12 countries, one platform: How EOS in Eastern Europe is a role model for collaboration.
The markets of Eastern Europe offer huge potential, but also require very specific expertise. The project to migrate 12 national subsidiaries to a single software platform therefore quickly raised the question: Can that even work? It can. The international EOS project Kollecto+ shows how.
To roll out a software platform in 12 countries for 1,800 users, while taking at least as many different needs and unwritten practices into account, is certainly a challenge. Despite this, Pia Fischbach and Cristian Musat look astonishingly relaxed.
The Head of Strategy & Consulting at EOS Technology Solutions in Germany and Head of IT at EOS in Romania are overseeing the development of Kollecto+. The new web-based, cloud-ready debt collection software for EOS subsidiaries in Eastern Europe is set to replace the previous software Kollecto. The process is being handled by an international team. “Around 25 colleagues from Romania and Germany are among the driving forces and creators of Kollecto+,” explains Musat. Until now, nine EOS national subsidiaries have been using the previous software Kollecto to manage their receivables. Although the old system still works, it has a crucial drawback: “There are as many different versions of Kollecto as there are EOS subsidiaries,” says Fischbach. “Over the years, every company tweaked its system – sometimes to align with its own needs and sometimes in parallel but not coordinated with other companies.”
Specific solutions via plug and play.
With Kollecto+, EOS is creating an efficient, future-proof solution comprising a lot of different individual modules. There is one module for those who are in contact with payment defaulters, another for managing assets, one for all legal departments, and so on. Depending on requirements, other modules can be enabled or disabled using plug and play.
It should be the users who collectively develop new features. Pia Fischbach, Head of Strategy & Consulting at EOS Technology Solutions in Germany
National requirements are one of the challenges involved. “The rules for contacting customers differ, there are different languages involved, and in some countries the receivables are in the local currency and in euros and so on,” says Musat. “Developing a standardised software that allows for a lot of national configurations is naturally more challenging than programming a local version.” But the extra effort is worth it: “We can configure Kollecto+ anywhere for the most complex of problems and scale it for 30 people in Slovenia or 500 in Romania.”

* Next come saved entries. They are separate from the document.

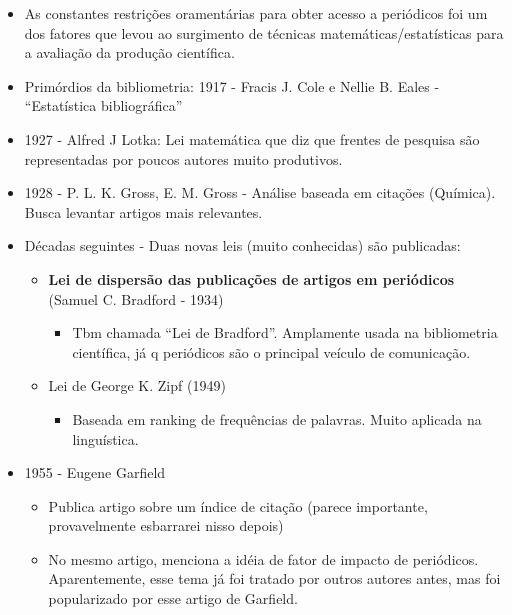 \documentclass[11pt]{article}
\begin{document}
\begin{itemize}
\item As constantes restrições oramentárias para obter acesso a periódicos foi um dos fatores que levou ao surgimento de técnicas matemáticas/estatísticas para a avaliação da produção científica.

\item Primórdios da bibliometria: 1917 - Fracis J. Cole e Nellie B. Eales - ``Estatística bibliográfica''

\item 1927 - Alfred J Lotka: Lei matemática que diz que frentes de pesquisa são representadas por poucos autores muito produtivos.

\item 1928 - P. L. K. Gross, E. M. Gross - Análise baseada em citações (Química). Busca levantar artigos mais relevantes.

\item Décadas seguintes - Duas novas leis (muito conhecidas) são publicadas:

\begin{itemize}
\item \textbf{Lei de dispersão das publicações de artigos em periódicos} (Samuel C. Bradford - 1934)

\begin{itemize}
\item Tbm chamada ``Lei de Bradford''. Amplamente usada na bibliometria científica, já q periódicos são o principal veículo de comunicação.
\end{itemize}

\item Lei de George K. Zipf (1949)

\begin{itemize}
\item Baseada em ranking de frequências de palavras. Muito aplicada na linguística.
\end{itemize}
\end{itemize}

\item 1955 - Eugene Garfield

\begin{itemize}
\item Publica artigo sobre um índice de citação (parece importante, provavelmente esbarrarei nisso depois)

\item No mesmo artigo, menciona a idéia de fator de impacto de periódicos. Aparentemente, esse tema já foi tratado por outros autores antes, mas foi popularizado por esse artigo de Garfield.
\end{itemize}


\end{itemize}
\end{document}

Software enhancements for receivables management will be available from a central location.
In addition, developing the software as a cross-border collaboration was a constant balancing act, says Fischbach. Ultimately, the EOS national subsidiaries will in future no longer be able to accommodate all their special preferences. “Moving a button in a dialog window from left to right is the kind of thing that will no longer happen with Kollecto+,” Fischbach says. However, the coordination process will offer more advantages than disadvantages overall. For example, software enhancements will be available to all users of Kollecto+, regardless of where they were proposed. This makes the software an organic system. “Around every four weeks we are going to improve an existing functionality or introduce a new one,” Fischbach predicts.
And: “When decisions are being made it is not the country that shouts loudest that will prevail but the idea with the greatest business value.” To further encourage the exchange of information and insights, the Kollecto+ Board, which meets monthly, will determine the next steps.
In Croatia, the migration to Kollecto+ will be completed in the first half of 2019, while the process is ongoing in Bosnia, Serbia and Poland. National subsidiaries in Western Europe are also expressing interest. Apart from the technical progress made, the project is also a collaborative success, as any reservations that colleagues may have had were quickly dispelled. “The various national companies simply recognized the added value,” says Musat. “That made it easy for them to get on board.”